PROBLEM: I need only the number of lines in this data that contain the string "codecov".

Source texts of formatted documents
::::::::::

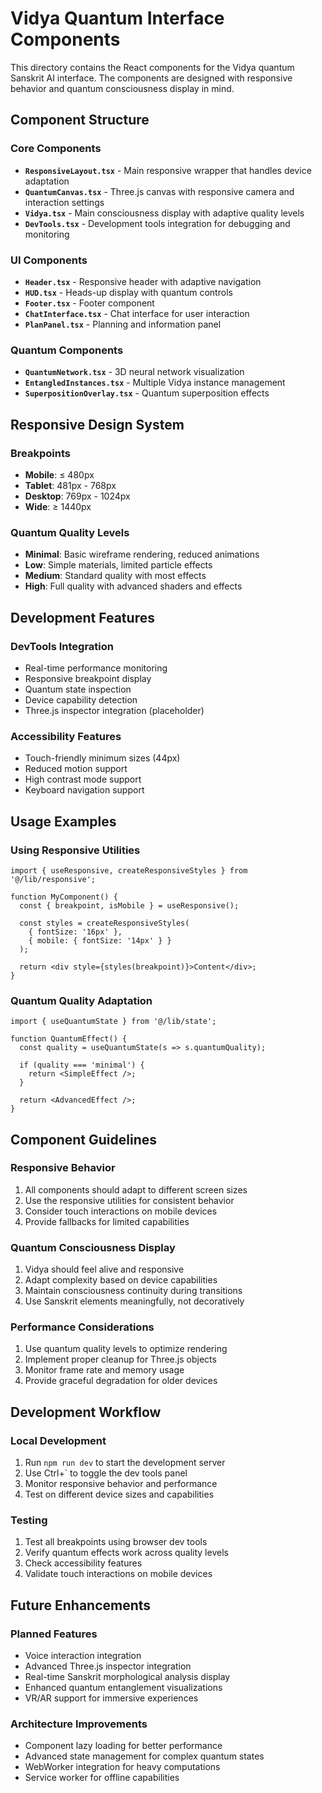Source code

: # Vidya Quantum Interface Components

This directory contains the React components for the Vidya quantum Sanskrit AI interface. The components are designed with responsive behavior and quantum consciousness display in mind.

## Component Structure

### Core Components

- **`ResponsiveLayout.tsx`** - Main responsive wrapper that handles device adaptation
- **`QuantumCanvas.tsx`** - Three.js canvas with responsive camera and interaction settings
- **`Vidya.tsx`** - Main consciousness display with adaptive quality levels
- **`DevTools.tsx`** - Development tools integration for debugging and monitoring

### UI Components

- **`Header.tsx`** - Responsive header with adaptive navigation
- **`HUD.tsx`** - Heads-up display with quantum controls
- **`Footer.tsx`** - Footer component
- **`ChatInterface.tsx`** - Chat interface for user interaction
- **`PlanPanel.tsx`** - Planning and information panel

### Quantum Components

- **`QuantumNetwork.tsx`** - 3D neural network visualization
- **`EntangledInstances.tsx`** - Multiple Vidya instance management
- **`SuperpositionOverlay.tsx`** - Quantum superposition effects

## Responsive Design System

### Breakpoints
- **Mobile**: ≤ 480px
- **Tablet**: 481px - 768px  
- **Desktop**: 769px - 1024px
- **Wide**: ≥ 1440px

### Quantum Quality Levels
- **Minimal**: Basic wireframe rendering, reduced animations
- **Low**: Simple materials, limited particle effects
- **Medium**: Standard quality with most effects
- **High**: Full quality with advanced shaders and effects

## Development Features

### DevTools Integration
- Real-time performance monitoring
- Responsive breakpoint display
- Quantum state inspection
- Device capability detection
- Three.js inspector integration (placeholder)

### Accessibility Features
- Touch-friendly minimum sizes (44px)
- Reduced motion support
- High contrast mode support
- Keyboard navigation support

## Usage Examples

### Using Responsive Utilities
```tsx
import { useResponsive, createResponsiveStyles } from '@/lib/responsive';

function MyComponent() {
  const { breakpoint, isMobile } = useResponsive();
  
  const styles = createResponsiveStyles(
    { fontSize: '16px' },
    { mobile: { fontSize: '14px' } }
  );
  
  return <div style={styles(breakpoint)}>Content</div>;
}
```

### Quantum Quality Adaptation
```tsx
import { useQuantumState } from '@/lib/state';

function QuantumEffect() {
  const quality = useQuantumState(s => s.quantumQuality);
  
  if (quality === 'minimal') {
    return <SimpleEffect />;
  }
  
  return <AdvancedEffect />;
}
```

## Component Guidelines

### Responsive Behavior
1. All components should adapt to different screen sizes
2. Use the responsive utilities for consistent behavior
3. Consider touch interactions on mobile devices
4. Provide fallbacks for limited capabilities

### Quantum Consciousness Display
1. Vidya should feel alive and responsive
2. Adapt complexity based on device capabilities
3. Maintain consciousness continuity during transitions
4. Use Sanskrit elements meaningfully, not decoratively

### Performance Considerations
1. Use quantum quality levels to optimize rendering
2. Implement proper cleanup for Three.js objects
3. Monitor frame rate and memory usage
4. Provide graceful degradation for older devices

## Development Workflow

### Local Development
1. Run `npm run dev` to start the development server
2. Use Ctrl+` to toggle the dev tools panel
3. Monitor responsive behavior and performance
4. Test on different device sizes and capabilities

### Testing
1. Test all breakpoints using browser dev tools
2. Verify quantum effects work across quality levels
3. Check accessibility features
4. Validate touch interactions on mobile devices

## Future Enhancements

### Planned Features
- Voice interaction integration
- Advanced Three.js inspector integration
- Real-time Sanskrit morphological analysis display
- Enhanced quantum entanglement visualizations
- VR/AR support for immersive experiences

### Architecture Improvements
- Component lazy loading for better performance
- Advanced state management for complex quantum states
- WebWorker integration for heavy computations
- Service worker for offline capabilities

::::::::::

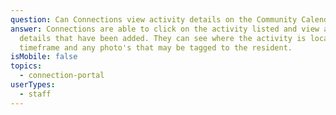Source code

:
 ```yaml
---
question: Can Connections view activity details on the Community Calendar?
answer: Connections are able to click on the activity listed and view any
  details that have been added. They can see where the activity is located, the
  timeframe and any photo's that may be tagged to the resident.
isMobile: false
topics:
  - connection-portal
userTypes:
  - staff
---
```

::::::::::

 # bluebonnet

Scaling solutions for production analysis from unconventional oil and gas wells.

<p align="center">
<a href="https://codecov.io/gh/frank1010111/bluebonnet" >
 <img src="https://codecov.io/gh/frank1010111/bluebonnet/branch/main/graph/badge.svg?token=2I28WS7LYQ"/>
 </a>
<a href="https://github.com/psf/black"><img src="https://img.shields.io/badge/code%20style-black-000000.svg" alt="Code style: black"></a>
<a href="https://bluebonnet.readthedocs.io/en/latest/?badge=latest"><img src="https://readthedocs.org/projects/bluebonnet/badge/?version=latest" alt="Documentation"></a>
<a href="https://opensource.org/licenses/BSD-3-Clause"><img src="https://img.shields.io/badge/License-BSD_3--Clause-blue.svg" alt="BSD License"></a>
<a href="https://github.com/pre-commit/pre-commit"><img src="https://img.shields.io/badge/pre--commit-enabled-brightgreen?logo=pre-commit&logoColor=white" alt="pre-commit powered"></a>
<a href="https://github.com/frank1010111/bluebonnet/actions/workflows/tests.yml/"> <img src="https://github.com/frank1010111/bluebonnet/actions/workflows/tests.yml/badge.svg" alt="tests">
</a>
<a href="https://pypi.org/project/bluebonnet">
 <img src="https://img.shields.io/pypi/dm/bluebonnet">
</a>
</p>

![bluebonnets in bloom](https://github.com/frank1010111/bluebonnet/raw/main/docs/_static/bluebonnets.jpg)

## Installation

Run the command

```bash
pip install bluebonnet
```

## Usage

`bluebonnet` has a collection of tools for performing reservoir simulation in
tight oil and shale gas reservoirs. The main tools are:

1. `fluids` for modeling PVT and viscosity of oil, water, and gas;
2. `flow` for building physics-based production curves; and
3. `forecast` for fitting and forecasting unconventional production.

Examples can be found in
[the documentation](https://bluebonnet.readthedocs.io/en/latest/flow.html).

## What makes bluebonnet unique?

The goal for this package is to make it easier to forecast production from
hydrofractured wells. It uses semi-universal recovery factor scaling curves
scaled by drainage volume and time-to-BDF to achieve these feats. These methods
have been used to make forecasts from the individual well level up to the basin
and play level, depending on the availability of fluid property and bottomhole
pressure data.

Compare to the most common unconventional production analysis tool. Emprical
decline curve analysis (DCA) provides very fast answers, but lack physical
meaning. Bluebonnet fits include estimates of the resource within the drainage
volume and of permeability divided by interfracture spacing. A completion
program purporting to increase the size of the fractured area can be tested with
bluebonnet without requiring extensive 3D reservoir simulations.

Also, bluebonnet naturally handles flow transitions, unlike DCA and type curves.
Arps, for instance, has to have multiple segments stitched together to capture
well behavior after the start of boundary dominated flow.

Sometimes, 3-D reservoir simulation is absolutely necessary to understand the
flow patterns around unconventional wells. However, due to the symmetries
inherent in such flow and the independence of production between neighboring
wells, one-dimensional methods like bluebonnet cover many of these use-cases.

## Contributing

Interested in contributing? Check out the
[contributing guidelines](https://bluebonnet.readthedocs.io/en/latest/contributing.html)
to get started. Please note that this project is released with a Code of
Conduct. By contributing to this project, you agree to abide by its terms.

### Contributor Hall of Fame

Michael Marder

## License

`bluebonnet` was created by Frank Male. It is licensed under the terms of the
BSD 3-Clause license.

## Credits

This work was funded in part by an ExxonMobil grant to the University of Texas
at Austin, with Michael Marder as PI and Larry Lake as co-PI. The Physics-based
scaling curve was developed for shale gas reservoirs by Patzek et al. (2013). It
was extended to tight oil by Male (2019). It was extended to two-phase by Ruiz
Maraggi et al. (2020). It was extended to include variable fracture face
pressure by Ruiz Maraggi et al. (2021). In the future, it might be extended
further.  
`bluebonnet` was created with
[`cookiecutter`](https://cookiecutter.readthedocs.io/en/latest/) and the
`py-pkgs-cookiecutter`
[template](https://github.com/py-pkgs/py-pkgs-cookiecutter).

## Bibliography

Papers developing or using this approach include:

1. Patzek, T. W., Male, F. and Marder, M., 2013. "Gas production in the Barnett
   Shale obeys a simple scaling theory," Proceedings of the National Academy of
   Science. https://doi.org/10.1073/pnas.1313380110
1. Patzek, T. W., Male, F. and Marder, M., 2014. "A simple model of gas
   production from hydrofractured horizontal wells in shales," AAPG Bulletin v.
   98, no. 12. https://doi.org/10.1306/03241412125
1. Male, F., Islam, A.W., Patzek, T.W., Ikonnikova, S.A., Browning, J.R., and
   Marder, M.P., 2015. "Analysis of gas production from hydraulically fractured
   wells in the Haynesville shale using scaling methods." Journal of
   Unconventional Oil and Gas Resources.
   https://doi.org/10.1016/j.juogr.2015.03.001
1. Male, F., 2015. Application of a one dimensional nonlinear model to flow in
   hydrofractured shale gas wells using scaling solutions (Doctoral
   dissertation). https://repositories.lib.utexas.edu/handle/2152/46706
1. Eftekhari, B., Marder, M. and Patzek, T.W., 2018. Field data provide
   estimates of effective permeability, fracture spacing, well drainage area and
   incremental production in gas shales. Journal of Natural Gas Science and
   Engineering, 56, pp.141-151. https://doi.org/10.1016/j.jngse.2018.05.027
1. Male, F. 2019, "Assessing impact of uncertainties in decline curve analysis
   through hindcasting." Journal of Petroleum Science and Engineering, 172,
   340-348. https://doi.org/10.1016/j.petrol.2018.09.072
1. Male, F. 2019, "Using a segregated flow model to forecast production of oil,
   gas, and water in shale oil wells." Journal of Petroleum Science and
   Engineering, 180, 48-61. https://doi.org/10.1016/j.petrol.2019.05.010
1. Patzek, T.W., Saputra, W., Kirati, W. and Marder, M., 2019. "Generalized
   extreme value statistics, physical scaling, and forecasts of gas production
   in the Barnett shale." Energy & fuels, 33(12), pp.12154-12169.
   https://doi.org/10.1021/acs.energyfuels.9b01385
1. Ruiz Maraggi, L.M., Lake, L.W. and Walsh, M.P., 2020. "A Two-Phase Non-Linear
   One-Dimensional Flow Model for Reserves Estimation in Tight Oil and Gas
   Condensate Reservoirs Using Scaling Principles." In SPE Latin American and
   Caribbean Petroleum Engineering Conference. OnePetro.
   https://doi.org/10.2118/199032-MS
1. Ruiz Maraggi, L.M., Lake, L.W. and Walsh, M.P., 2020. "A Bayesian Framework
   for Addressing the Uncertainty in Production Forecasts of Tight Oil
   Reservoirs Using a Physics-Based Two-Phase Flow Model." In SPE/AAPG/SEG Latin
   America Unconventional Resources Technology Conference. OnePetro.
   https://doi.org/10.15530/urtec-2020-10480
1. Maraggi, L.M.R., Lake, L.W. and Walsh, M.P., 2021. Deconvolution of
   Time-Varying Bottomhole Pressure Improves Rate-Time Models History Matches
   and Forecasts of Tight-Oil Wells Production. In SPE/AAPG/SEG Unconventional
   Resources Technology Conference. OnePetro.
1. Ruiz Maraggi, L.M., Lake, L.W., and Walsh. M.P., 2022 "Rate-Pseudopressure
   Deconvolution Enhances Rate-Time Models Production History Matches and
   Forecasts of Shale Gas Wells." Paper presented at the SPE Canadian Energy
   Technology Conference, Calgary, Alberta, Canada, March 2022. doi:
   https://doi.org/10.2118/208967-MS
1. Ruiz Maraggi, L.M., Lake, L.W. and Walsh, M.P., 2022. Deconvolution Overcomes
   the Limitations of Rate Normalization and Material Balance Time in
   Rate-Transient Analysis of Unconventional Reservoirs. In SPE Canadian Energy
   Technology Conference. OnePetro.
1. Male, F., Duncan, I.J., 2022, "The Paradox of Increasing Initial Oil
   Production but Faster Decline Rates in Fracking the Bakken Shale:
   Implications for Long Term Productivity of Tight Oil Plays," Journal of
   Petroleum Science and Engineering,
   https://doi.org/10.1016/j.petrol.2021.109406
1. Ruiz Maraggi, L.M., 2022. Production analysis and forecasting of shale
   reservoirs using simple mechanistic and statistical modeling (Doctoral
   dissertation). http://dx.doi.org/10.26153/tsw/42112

::::::::::

WRITTEN SOLUTION: 2